青藏高原盐湖中的锂、硼等矿产资源具有极高的经济价值.锂、硼等矿产资源的含量及其空间分布是盐湖观测的重点,对于盐湖资源的开发利用具有重要的指导意义.利用遥感技术开展盐湖观测可以克服传统观测站观测空间上数据不连续、费时费力等缺点,而机器学习等人工智能算法可以快速高效地挖掘遥感数据信息,因此本文基于Landsat-8遥感影像数据,利用LightGBM算法开展西藏扎布耶盐湖北湖锂浓度遥感反演.经过采样点波谱数据的获取、锂浓度LightGBM回归模型的构建、盐湖锂浓度反演一系列的实验步骤,最终的模型评价结果显示平均相对误差为0.053530925,均方根误差为10.2869,卡方为0.867,模型与实测数据拟合程度较高.反演结果表明:整个北湖中,锂浓度最高的是东南部的水域,最低的是中西部的水域;河流和秋里南木泉水群的汇入使得附近的水域锂浓度降低;对于本身位于中部锂浓度低值区的钙华岛来说,岛内泉水的汇入使得附近的水域锂浓度有所升高,这一结果与实际情况较为吻合.通过本文的反演研究,证明了LightGBM机器学习算法用于快速反演盐湖锂浓度的可行性和精确性,同时为其它盐湖矿产资源遥感反演提供了技术启示,也为后续的盐湖资源量评估奠定了基础.

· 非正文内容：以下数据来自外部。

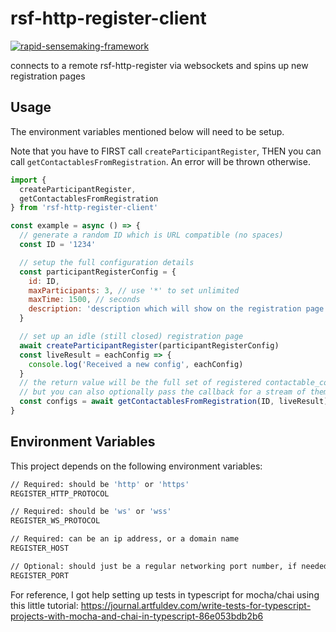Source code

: # rsf-http-register-client

[![rapid-sensemaking-framework](https://circleci.com/gh/rapid-sensemaking-framework/rsf-http-register-client.svg?style=svg)](https://circleci.com/gh/rapid-sensemaking-framework/rsf-http-register-client)

connects to a remote rsf-http-register via websockets and spins up new registration pages

## Usage

The environment variables mentioned below will need to be setup.

Note that you have to FIRST call `createParticipantRegister`, THEN you can call `getContactablesFromRegistration`. An error will be thrown otherwise.

```javascript
import {
  createParticipantRegister,
  getContactablesFromRegistration
} from 'rsf-http-register-client'

const example = async () => {
  // generate a random ID which is URL compatible (no spaces)
  const ID = '1234'

  // setup the full configuration details
  const participantRegisterConfig = {
    id: ID,
    maxParticipants: 3, // use '*' to set unlimited
    maxTime: 1500, // seconds
    description: 'description which will show on the registration page'
  }

  // set up an idle (still closed) registration page
  await createParticipantRegister(participantRegisterConfig)
  const liveResult = eachConfig => {
    console.log('Received a new config', eachConfig)
  }
  // the return value will be the full set of registered contactable_configs,
  // but you can also optionally pass the callback for a stream of them
  const configs = await getContactablesFromRegistration(ID, liveResult)
}
```

## Environment Variables

This project depends on the following environment variables:

```bash
// Required: should be 'http' or 'https'
REGISTER_HTTP_PROTOCOL

// Required: should be 'ws' or 'wss'
REGISTER_WS_PROTOCOL

// Required: can be an ip address, or a domain name
REGISTER_HOST

// Optional: should just be a regular networking port number, if needed
REGISTER_PORT
```

For reference, I got help setting up tests in typescript for mocha/chai using this little tutorial: https://journal.artfuldev.com/write-tests-for-typescript-projects-with-mocha-and-chai-in-typescript-86e053bdb2b6

```

```
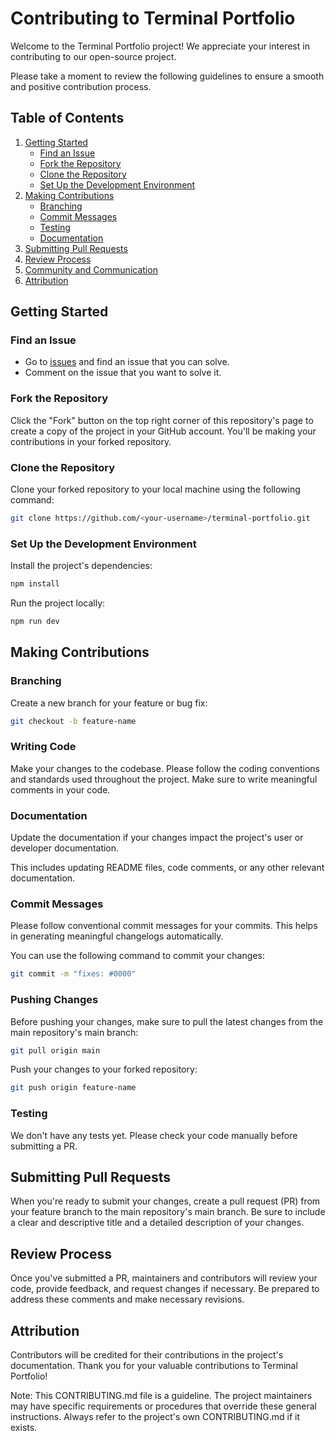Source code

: # Contributing to Terminal Portfolio

Welcome to the Terminal Portfolio project! We appreciate your interest in contributing to our open-source project.

Please take a moment to review the following guidelines to ensure a smooth and positive contribution process.

## Table of Contents

1. [Getting Started](#getting-started)
   - [Find an Issue](#find-an-issue)
   - [Fork the Repository](#fork-the-repository)
   - [Clone the Repository](#clone-the-repository)
   - [Set Up the Development Environment](#set-up-the-development-environment)
2. [Making Contributions](#making-contributions)
   - [Branching](#branching)
   - [Commit Messages](#commit-messages)
   - [Testing](#testing)
   - [Documentation](#documentation)
3. [Submitting Pull Requests](#submitting-pull-requests)
4. [Review Process](#review-process)
5. [Community and Communication](#community-and-communication)
6. [Attribution](#attribution)

## Getting Started

### Find an Issue

- Go to [issues](https://github.com/thtauhid/terminal-portfolio/issues) and find an issue that you can solve.
- Comment on the issue that you want to solve it.

### Fork the Repository

Click the "Fork" button on the top right corner of this repository's page to create a copy of the project in your GitHub account. You'll be making your contributions in your forked repository.

### Clone the Repository

Clone your forked repository to your local machine using the following command:

```bash
git clone https://github.com/<your-username>/terminal-portfolio.git
```

### Set Up the Development Environment

Install the project's dependencies:

```bash
npm install
```

Run the project locally:

```bash
npm run dev
```

## Making Contributions

### Branching

Create a new branch for your feature or bug fix:

```bash
git checkout -b feature-name
```

### Writing Code

Make your changes to the codebase. Please follow the coding conventions and standards used throughout the project.
Make sure to write meaningful comments in your code.

### Documentation

Update the documentation if your changes impact the project's user or developer documentation.

This includes updating README files, code comments, or any other relevant documentation.

### Commit Messages

Please follow conventional commit messages for your commits. This helps in generating meaningful changelogs automatically.

You can use the following command to commit your changes:

```bash
git commit -m "fixes: #0000"
```

### Pushing Changes

Before pushing your changes, make sure to pull the latest changes from the main repository's main branch:

```bash
git pull origin main
```

Push your changes to your forked repository:

```bash
git push origin feature-name
```

### Testing

We don't have any tests yet.
Please check your code manually before submitting a PR.

## Submitting Pull Requests

When you're ready to submit your changes, create a pull request (PR) from your feature branch to the main repository's main branch. Be sure to include a clear and descriptive title and a detailed description of your changes.

## Review Process

Once you've submitted a PR, maintainers and contributors will review your code, provide feedback, and request changes if necessary. Be prepared to address these comments and make necessary revisions.

## Attribution

Contributors will be credited for their contributions in the project's documentation. Thank you for your valuable contributions to Terminal Portfolio!

Note: This CONTRIBUTING.md file is a guideline. The project maintainers may have specific requirements or procedures that override these general instructions. Always refer to the project's own CONTRIBUTING.md if it exists.
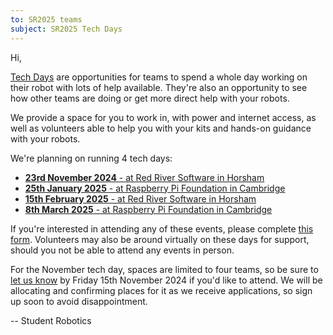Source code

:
 ```yaml
---
to: SR2025 teams
subject: SR2025 Tech Days
---
```


Hi,

[Tech Days][tech-days] are opportunities for teams to spend a whole day working
on their robot with lots of help available. They're also an opportunity to see
how other teams are doing or get more direct help with your robots.

We provide a space for you to work in, with power and internet access, as well
as volunteers able to help you with your kits and hands-on guidance with your
robots.

We're planning on running 4 tech days:

- [**23rd November 2024** - at Red River Software in Horsham](https://studentrobotics.org/events/sr2025/horsham-tech-day-november)
- [**25th January 2025** - at Raspberry Pi Foundation in Cambridge](https://studentrobotics.org/events/sr2025/cambridge-tech-day-january)
- [**15th February 2025** - at Red River Software in Horsham](https://studentrobotics.org/events/sr2025/horsham-tech-day-february)
- [**8th March 2025** - at Raspberry Pi Foundation in Cambridge](https://studentrobotics.org/events/sr2025/cambridge-tech-day-march)

If you're interested in attending any of these events, please complete [this form][tech-day-signup]. Volunteers may also be around virtually on these days for support, should you not be able to attend any events in person.

For the November tech day, spaces are limited to four teams, so be sure to [let us know][tech-day-signup]
by Friday 15th November 2024 if you'd like to attend. We will be allocating and
confirming places for it as we receive applications, so sign up soon to avoid
disappointment.

-- Student Robotics

[tech-days]: https://studentrobotics.org/docs/robots_101/tech_days
[tech-day-signup]: https://forms.gle/SpZnqpUAaRbxwy2C9
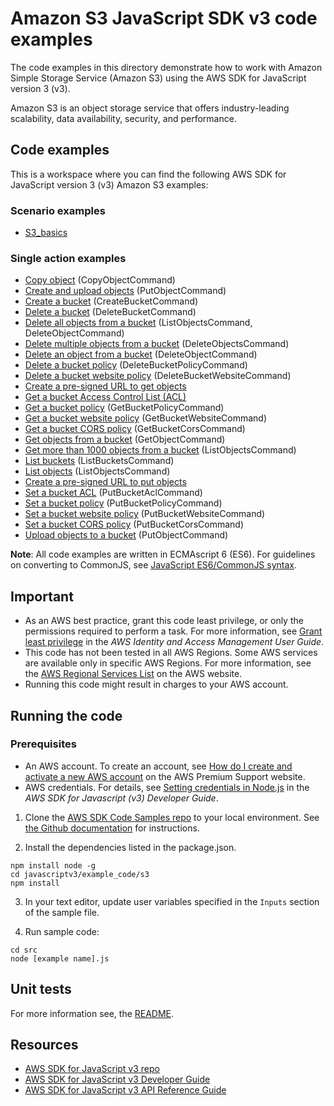 #  Amazon S3 JavaScript SDK v3 code examples
The code examples in this directory demonstrate how to work with Amazon Simple Storage Service (Amazon S3) using the AWS SDK for JavaScript version 3 (v3).

Amazon S3 is an object storage service that offers industry-leading scalability, data availability, security, and performance.

## Code examples
This is a workspace where you can find the following AWS SDK for JavaScript version 3 (v3) Amazon S3 examples: 

### Scenario examples
- [S3_basics](scenarios/s3_basics/src/s3_basics.js) 

### Single action examples
- [Copy object](src/s3_copyobject.js) (CopyObjectCommand)
- [Create and upload objects](src/s3_create_and_upload_objects.js) (PutObjectCommand)
- [Create a bucket](src/s3_createbucket.js) (CreateBucketCommand)
- [Delete a bucket](src/s3_deletebucket.js) (DeleteBucketCommand)
- [Delete all objects from a bucket](src/s3_delete_all_objects.js) (ListObjectsCommand, DeleteObjectCommand)
- [Delete multiple objects from a bucket](src/s3_delete_multiple_objects.js) (DeleteObjectsCommand)
- [Delete an object from a bucket](src/s3_delete_object.js) (DeleteObjectCommand)
- [Delete a bucket policy](src/s3_deletebucketpolicy.js) (DeleteBucketPolicyCommand)
- [Delete a bucket website policy](src/s3_deletebucketwebsite.js) (DeleteBucketWebsiteCommand)
- [Create a pre-signed URL to get objects](src/s3_get_presignedURL.js)
- [Get a bucket Access Control List (ACL)](src/s3_getbucketacl.js)
- [Get a bucket policy](src/s3_getbucketpolicy.js) (GetBucketPolicyCommand)
- [Get a bucket website policy](src/s3_getbucketwebsite.js) (GetBucketWebsiteCommand)
- [Get a bucket CORS policy](src/s3_getcors.js) (GetBucketCorsCommand)
- [Get objects from a bucket](src/s3_getobject.js) (GetObjectCommand)
- [Get more than 1000 objects from a bucket](src/s3_list1000plusobjects.js) (ListObjectsCommand)
- [List buckets](src/s3_listbuckets.js) (ListBucketsCommand)
- [List objects](src/s3_listobjects.js) (ListObjectsCommand)
- [Create a pre-signed URL to put objects](src/s3_put_presignedURL.js)
- [Set a bucket ACL](src/s3_putbucketacl.js) (PutBucketAclCommand)
- [Set a bucket policy](src/s3_putbucketpolicy.js) (PutBucketPolicyCommand)
- [Set a bucket website policy](src/s3_setbucketwebsite.js) (PutBucketWebsiteCommand)
- [Set a bucket CORS policy](src/s3_setcors.js) (PutBucketCorsCommand)
- [Upload objects to a bucket](src/s3_upload_object.js) (PutObjectCommand)

**Note**: All code examples are written in ECMAscript 6 (ES6). For guidelines on converting to CommonJS, see 
[JavaScript ES6/CommonJS syntax](https://docs.aws.amazon.com/sdk-for-javascript/v3/developer-guide/sdk-examples-javascript-syntax.html).

## Important

- As an AWS best practice, grant this code least privilege, or only the
  permissions required to perform a task. For more information, see
  [Grant least privilege](https://docs.aws.amazon.com/IAM/latest/UserGuide/best-practices.html#grant-least-privilege)
  in the *AWS Identity and Access Management User Guide*.
- This code has not been tested in all AWS Regions. Some AWS services are
  available only in specific AWS Regions. For more information, see the
  [AWS Regional Services List](https://aws.amazon.com/about-aws/global-infrastructure/regional-product-services/)
  on the AWS website.
- Running this code might result in charges to your AWS account.

## Running the code

### Prerequisites
- An AWS account. To create an account, see [How do I create and activate a new AWS account](https://aws.amazon.com/premiumsupport/knowledge-center/create-and-activate-aws-account/) on the AWS Premium Support website.
- AWS credentials. For details, see  [Setting credentials in Node.js](https://docs.aws.amazon.com/sdk-for-javascript/v3/developer-guide/setting-credentials-node.html) in the
  *AWS SDK for Javascript (v3) Developer Guide*.

1. Clone the [AWS SDK Code Samples repo](https://github.com/awsdocs/aws-doc-sdk-examples) to your local environment. See [the Github documentation](https://docs.github.com/en/github/creating-cloning-and-archiving-repositories/cloning-a-repository) for instructions.

2. Install the dependencies listed in the package.json.

```
npm install node -g
cd javascriptv3/example_code/s3
npm install
```
3. In your text editor, update user variables specified in the ```Inputs``` section of the sample file.

4. Run sample code:
```
cd src
node [example name].js
```

## Unit tests
For more information see, the [README](../README.rst).

## Resources
- [AWS SDK for JavaScript v3 repo](https://github.com/aws/aws-sdk-js-v3)
- [AWS SDK for JavaScript v3 Developer Guide](https://docs.aws.amazon.com/sdk-for-javascript/v3/developer-guide/s3-examples.html)
- [AWS SDK for JavaScript v3 API Reference Guide](https://docs.aws.amazon.com/AWSJavaScriptSDK/v3/latest/clients/client-s3/index.html)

Remote sensing inversion of lithium concentration in salt lake using LightGBM: a case study of northern Zabuye salt lake in Tibet

The mineral resources such as lithium and boron in the saline lakes of Qinghai Tibet Plateau are of great economic value. The content and spatial distribution of lithium, boron and other mineral resources are the focus of salt lake observation, which has important significance for the development and utilization of saline lake resources. Using remote sensing technology to carry out saline lake observation can overcome the shortcomings of traditional observation station, such as discontinuous data, time and labor intensive, whilemachine learning algorithms can quickly and efficiently mine remote sensing data information. Therefore, based on landsat- 8 remote sensing image data, this paper uses LightGBM algorithm to carry out remote sensing inversion of lithium concentration in north lake of Zabuye salt lake in Tibet. After a series of experimental steps, such as the acquisition of spectral data of sampling points, the construction of LightGBM regression model of lithium concentration, and the inversion of lithium concentration in salt lake, the final model evaluation results show that the average relative error is 0. 053530925, the root mean square error is 10. 2869, and the chi square is 0. 867. The model has a high degree of fitting with the measured data. The inversion results show that: in the whole of north lake the highest lithium concentration is in the southeast waters, and the lowest is in the midwest waters; the confluence of rivers and the Qiulinanmu spring group lowers the lithium concentration in the nearby waters; for travertine island, which is located in the low lithium concentration area in the middle, the confluence of springs in the island makes the lithium concentration in the nearby waters higher, which is consistent with the actual situation. Through the inversion research in this paper, the feasibility and accuracy of LightGBM machine learning algorithm for fast inversion of saline lake lithium concentration are proved. At the same time, it provides technical explanation for remote sensing inversion of other salt lake mineral resources, and lays the foundation for subsequent salt lake resource assessment.